Me encantaría que me digas que soy la persona que imaginabas que sería y que seguimos siendo un destello de color. Quiero que resolvamos que a pesar de todo, sobrevivimos a esta guerra sin haber creído que lo conveniente era devolver el fuego. Que nunca seremos un fantasma caminando por la madrugada, sin alguien con quien hablar acerca de un futuro mejor.
Quizá sea porque esta semana estuve cercado por el odio, quizá porque he visto cómo siguen erigiendo una lucha de la humanidad contra sí misma, desde el discurso más cómodo. Quizá porque las luces brillan tan poco y hace tanto frío. Y de vez en cuando necesito aceptar que dejé que la ciudad tomara demasiado de mí y aún ando recobrando mis piezas. No lo sé. Hay mucho de espíritu melancólico en las madrugadas, aunque uno lo quiera evadir.
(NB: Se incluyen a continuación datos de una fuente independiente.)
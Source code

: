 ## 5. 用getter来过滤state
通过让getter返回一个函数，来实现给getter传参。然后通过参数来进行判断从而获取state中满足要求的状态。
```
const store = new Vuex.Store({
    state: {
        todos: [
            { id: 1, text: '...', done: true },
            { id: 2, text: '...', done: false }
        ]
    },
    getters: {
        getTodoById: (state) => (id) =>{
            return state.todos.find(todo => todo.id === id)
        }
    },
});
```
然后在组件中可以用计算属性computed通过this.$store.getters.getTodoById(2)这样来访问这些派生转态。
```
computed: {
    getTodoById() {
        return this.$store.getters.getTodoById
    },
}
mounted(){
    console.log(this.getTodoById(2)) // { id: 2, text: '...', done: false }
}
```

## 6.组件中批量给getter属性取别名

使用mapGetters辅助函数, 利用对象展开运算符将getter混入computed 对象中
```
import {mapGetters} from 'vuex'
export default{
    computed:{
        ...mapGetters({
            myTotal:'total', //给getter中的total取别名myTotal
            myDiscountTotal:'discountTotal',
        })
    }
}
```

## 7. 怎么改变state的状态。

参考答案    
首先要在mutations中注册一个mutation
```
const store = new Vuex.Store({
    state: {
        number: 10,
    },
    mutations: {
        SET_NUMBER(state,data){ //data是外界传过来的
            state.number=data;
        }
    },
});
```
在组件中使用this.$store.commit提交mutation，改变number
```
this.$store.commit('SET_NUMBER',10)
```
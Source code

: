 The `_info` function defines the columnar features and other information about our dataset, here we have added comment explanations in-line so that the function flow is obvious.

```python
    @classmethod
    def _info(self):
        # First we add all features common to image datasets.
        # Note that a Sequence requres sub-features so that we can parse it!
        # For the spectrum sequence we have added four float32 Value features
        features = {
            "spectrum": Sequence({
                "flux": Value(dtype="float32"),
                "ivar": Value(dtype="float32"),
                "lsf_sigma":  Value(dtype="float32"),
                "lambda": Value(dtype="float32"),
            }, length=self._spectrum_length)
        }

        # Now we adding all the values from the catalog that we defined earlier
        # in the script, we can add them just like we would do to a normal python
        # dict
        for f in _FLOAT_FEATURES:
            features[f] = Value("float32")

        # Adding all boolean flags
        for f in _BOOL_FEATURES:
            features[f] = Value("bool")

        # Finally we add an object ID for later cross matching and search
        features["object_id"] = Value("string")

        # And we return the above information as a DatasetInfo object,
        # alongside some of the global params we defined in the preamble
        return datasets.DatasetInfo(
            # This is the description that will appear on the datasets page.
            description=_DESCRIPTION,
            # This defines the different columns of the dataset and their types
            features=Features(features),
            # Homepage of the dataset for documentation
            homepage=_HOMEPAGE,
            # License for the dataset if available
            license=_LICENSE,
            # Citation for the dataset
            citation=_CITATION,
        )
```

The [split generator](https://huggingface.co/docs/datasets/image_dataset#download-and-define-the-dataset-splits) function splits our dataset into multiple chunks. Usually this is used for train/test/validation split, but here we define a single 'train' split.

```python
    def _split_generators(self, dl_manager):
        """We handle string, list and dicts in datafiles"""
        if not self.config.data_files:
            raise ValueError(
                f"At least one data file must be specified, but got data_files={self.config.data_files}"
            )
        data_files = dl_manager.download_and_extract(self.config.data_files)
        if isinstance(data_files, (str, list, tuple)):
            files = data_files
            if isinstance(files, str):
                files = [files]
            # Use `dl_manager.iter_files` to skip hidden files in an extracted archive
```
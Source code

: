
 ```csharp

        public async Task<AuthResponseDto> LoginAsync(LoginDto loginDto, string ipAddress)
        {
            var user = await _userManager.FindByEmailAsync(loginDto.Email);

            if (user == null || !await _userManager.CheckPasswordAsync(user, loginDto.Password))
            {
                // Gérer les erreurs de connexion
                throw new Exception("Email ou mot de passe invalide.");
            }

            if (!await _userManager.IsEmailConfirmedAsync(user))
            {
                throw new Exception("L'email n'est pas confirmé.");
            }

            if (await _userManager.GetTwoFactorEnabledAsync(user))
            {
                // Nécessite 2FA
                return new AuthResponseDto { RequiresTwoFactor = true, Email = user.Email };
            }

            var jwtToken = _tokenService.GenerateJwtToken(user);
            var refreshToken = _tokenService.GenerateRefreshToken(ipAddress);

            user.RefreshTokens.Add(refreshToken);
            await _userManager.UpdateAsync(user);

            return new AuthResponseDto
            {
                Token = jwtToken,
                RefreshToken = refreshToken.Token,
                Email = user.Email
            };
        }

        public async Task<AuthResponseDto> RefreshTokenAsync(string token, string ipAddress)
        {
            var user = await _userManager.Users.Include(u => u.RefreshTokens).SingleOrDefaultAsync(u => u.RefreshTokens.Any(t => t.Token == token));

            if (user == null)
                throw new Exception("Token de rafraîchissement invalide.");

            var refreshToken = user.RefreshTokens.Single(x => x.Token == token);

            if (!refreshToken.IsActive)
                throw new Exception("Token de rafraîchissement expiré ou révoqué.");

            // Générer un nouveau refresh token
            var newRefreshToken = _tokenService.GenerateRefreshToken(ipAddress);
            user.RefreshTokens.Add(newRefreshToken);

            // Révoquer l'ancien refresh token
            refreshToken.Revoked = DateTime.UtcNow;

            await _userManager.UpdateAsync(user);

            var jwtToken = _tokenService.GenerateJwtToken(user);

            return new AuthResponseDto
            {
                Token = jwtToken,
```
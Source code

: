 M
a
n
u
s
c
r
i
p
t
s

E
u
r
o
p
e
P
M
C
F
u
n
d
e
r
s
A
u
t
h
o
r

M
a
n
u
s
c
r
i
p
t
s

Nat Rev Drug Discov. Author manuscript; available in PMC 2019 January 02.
El asunto es que ahora que amanece, soy un hombre mirando la ventana, esperando atestiguar el amanecer en todas las esquinas del hambre, como una afrenta de la vida contra lo que la niega, como una forma de resistencia que aún no logro comprender; pero me maravilla.
Y quisiera tomar esto que me llena y traducir al menos sus bordes en palabras, de cómo un hombre empieza celebrando, pasa por la desolación y termina preguntándose acerca de la esperanza y sería un poco explicar cómo es vivir en esta ciudad, que sigue siendo un organismo vivo, cuyo corazón está lleno de ti.